──────── Listed entries ────────

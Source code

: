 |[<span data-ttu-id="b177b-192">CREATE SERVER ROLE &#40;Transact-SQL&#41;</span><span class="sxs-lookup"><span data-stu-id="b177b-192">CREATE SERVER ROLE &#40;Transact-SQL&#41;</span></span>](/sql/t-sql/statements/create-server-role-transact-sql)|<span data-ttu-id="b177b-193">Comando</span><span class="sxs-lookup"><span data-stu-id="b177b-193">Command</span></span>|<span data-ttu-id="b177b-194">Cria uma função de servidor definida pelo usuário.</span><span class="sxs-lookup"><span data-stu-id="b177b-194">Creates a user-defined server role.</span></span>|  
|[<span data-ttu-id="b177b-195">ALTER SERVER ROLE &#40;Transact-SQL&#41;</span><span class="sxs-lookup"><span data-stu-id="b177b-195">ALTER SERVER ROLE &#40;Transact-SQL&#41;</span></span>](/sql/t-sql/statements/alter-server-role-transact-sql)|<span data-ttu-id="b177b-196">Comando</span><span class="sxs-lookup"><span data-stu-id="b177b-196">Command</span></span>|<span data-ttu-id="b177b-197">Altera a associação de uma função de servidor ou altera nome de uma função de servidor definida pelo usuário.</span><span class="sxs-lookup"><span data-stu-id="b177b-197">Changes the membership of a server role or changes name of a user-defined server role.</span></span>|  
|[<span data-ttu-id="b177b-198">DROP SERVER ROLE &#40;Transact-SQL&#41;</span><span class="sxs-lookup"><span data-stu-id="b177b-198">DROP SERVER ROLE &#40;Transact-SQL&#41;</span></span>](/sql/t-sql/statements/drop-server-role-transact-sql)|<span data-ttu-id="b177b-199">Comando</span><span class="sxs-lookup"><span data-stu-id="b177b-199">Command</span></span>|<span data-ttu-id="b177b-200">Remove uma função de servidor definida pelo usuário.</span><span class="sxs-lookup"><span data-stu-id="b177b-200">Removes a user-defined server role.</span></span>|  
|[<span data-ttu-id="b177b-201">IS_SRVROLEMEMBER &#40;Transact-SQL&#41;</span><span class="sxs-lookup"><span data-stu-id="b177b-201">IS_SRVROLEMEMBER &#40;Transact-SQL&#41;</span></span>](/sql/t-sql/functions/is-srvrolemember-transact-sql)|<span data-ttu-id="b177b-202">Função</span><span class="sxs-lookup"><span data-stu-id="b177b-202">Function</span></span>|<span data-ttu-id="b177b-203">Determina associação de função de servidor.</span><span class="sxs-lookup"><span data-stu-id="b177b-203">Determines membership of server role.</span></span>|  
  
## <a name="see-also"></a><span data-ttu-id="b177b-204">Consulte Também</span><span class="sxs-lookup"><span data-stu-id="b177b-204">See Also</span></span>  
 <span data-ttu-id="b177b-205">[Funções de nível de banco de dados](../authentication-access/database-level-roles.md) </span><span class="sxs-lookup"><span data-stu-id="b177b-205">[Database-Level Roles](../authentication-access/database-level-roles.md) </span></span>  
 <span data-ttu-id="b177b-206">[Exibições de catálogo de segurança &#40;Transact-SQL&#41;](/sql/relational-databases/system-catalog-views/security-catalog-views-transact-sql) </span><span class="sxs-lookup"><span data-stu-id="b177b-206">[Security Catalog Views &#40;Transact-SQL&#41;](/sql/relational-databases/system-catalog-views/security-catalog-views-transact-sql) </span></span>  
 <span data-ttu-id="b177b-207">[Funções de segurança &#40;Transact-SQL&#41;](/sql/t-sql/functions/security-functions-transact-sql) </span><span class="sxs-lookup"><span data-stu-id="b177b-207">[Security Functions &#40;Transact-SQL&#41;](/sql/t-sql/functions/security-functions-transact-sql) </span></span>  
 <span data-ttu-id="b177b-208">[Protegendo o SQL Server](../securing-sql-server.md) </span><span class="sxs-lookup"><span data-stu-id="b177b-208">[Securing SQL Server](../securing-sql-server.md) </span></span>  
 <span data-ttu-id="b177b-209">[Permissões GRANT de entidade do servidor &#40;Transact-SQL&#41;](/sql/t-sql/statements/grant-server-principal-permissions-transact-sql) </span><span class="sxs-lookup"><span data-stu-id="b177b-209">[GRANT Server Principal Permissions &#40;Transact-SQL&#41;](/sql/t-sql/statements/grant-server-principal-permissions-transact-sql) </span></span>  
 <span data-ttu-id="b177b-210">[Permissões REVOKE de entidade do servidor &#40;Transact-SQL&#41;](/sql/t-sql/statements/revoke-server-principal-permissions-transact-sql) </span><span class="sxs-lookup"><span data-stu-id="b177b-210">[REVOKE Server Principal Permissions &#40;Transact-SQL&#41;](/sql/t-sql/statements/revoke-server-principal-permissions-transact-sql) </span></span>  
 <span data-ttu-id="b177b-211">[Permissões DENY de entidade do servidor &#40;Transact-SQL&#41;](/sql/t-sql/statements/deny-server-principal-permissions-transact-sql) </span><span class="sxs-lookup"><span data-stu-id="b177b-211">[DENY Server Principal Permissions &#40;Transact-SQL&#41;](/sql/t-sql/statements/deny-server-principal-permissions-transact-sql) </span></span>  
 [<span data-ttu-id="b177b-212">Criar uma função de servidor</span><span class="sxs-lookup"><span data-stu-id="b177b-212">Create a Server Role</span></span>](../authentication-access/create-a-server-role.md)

────────

* [What you have to do]: Word for word, restate the lines of the data above that fall between the line holding "of a user-defined server role.</span></span>|" and the line holding "de nível de", inclusive, and no other lines.

* [Reply]:
|[<span data-ttu-id="b177b-195">ALTER SERVER ROLE &#40;Transact-SQL&#41;</span><span class="sxs-lookup"><span data-stu-id="b177b-195">ALTER SERVER ROLE &#40;Transact-SQL&#41;</span></span>](/sql/t-sql/statements/alter-server-role-transact-sql)|<span data-ttu-id="b177b-196">Comando</span><span class="sxs-lookup"><span data-stu-id="b177b-196">Command</span></span>|<span data-ttu-id="b177b-197">Altera a associação de uma função de servidor ou altera nome de uma função de servidor definida pelo usuário.</span><span class="sxs-lookup"><span data-stu-id="b177b-197">Changes the membership of a server role or changes name of a user-defined server role.</span></span>|  
|[<span data-ttu-id="b177b-198">DROP SERVER ROLE &#40;Transact-SQL&#41;</span><span class="sxs-lookup"><span data-stu-id="b177b-198">DROP SERVER ROLE &#40;Transact-SQL&#41;</span></span>](/sql/t-sql/statements/drop-server-role-transact-sql)|<span data-ttu-id="b177b-199">Comando</span><span class="sxs-lookup"><span data-stu-id="b177b-199">Command</span></span>|<span data-ttu-id="b177b-200">Remove uma função de servidor definida pelo usuário.</span><span class="sxs-lookup"><span data-stu-id="b177b-200">Removes a user-defined server role.</span></span>|  
|[<span data-ttu-id="b177b-201">IS_SRVROLEMEMBER &#40;Transact-SQL&#41;</span><span class="sxs-lookup"><span data-stu-id="b177b-201">IS_SRVROLEMEMBER &#40;Transact-SQL&#41;</span></span>](/sql/t-sql/functions/is-srvrolemember-transact-sql)|<span data-ttu-id="b177b-202">Função</span><span class="sxs-lookup"><span data-stu-id="b177b-202">Function</span></span>|<span data-ttu-id="b177b-203">Determina associação de função de servidor.</span><span class="sxs-lookup"><span data-stu-id="b177b-203">Determines membership of server role.</span></span>|  
  
## <a name="see-also"></a><span data-ttu-id="b177b-204">Consulte Também</span><span class="sxs-lookup"><span data-stu-id="b177b-204">See Also</span></span>  
 <span data-ttu-id="b177b-205">[Funções de nível de banco de dados](../authentication-access/database-level-roles.md) </span><span class="sxs-lookup"><span data-stu-id="b177b-205">[Database-Level Roles](../authentication-access/database-level-roles.md) </span></span>  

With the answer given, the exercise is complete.